■ DATA SHOWN ■
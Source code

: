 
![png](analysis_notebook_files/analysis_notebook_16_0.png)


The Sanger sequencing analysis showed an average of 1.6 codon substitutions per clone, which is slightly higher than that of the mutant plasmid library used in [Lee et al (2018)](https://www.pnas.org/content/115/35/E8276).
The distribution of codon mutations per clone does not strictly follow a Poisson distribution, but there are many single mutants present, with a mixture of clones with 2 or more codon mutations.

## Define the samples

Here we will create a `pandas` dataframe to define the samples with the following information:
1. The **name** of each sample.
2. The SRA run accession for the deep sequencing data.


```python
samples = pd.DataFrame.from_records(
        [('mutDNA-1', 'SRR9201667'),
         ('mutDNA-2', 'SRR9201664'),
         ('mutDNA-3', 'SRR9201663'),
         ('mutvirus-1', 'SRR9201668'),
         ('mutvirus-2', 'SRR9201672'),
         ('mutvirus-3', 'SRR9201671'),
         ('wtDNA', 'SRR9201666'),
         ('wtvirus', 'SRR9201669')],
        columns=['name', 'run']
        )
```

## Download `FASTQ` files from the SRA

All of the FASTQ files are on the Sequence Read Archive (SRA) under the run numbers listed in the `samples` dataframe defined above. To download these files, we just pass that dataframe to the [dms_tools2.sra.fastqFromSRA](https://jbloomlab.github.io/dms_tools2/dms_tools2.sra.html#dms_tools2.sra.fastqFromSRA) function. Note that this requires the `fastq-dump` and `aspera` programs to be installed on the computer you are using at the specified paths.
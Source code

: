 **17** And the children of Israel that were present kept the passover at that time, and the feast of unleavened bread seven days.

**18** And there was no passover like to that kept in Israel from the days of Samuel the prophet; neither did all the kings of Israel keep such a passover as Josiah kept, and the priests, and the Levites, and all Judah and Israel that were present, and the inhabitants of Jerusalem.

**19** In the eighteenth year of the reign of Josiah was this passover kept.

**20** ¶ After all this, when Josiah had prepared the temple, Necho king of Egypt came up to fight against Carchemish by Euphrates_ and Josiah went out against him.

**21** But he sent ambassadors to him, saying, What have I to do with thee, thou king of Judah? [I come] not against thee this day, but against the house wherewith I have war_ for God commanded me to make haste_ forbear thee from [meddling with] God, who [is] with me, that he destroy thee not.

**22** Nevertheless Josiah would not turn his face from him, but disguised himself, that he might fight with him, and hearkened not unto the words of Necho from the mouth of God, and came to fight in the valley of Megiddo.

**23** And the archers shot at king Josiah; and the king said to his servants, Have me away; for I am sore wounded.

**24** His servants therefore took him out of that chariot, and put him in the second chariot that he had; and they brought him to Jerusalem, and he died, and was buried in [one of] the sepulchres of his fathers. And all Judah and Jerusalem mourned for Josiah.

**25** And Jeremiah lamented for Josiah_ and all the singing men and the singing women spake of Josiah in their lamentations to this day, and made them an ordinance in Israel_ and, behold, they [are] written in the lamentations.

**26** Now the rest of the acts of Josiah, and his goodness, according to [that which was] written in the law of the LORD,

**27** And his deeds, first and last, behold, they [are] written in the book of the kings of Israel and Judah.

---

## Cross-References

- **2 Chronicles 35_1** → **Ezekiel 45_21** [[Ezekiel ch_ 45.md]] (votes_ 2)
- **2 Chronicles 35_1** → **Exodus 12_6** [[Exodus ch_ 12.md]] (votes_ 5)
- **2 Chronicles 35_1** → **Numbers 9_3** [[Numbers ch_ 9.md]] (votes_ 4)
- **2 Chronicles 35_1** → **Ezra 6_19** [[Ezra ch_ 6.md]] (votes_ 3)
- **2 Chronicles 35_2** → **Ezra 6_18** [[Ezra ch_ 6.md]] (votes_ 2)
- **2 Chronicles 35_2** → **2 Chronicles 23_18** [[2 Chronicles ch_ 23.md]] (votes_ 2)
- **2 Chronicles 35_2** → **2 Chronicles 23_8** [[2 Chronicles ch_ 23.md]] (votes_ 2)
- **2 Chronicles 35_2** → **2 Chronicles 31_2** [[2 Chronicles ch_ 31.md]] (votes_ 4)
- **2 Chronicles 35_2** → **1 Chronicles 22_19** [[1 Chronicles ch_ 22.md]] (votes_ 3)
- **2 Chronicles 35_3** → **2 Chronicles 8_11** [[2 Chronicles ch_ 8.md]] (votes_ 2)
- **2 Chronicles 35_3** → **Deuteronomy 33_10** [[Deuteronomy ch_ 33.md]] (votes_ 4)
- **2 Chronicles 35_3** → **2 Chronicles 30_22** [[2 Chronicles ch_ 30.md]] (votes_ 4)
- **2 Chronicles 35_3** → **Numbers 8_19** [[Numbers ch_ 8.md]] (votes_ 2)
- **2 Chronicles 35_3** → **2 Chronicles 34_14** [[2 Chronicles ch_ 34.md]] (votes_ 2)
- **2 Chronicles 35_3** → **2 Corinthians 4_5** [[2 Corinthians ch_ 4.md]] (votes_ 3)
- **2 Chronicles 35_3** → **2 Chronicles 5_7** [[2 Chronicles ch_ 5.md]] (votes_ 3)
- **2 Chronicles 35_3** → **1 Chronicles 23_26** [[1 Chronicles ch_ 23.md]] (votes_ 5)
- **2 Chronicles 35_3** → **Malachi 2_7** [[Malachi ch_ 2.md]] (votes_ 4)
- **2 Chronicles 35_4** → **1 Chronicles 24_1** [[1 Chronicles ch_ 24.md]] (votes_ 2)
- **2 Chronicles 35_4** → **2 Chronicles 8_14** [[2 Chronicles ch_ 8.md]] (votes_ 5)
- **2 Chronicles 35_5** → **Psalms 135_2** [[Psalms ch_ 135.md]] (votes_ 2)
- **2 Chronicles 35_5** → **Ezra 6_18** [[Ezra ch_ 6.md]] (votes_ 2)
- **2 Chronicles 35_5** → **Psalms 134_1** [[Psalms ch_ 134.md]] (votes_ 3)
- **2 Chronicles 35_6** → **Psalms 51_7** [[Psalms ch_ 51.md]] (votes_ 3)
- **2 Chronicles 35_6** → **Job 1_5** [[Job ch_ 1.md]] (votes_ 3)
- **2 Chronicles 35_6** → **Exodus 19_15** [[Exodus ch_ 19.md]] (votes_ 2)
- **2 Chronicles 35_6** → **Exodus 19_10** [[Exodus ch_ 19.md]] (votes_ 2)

■ DESCRIPTION OF THE TASK ■
Retype, in the same exact form, the lines of the material above from the line holding "- **2 Chronicles 35_2** → **1" through the line holding "- **2 Chronicles 35_3** → **2 Corinthians".

■ ANSWER TO THIS PROBLEM ■
- **2 Chronicles 35_2** → **1 Chronicles 22_19** [[1 Chronicles ch_ 22.md]] (votes_ 3)
- **2 Chronicles 35_3** → **2 Chronicles 8_11** [[2 Chronicles ch_ 8.md]] (votes_ 2)
- **2 Chronicles 35_3** → **Deuteronomy 33_10** [[Deuteronomy ch_ 33.md]] (votes_ 4)
- **2 Chronicles 35_3** → **2 Chronicles 30_22** [[2 Chronicles ch_ 30.md]] (votes_ 4)
- **2 Chronicles 35_3** → **Numbers 8_19** [[Numbers ch_ 8.md]] (votes_ 2)
- **2 Chronicles 35_3** → **2 Chronicles 34_14** [[2 Chronicles ch_ 34.md]] (votes_ 2)
- **2 Chronicles 35_3** → **2 Corinthians 4_5** [[2 Corinthians ch_ 4.md]] (votes_ 3)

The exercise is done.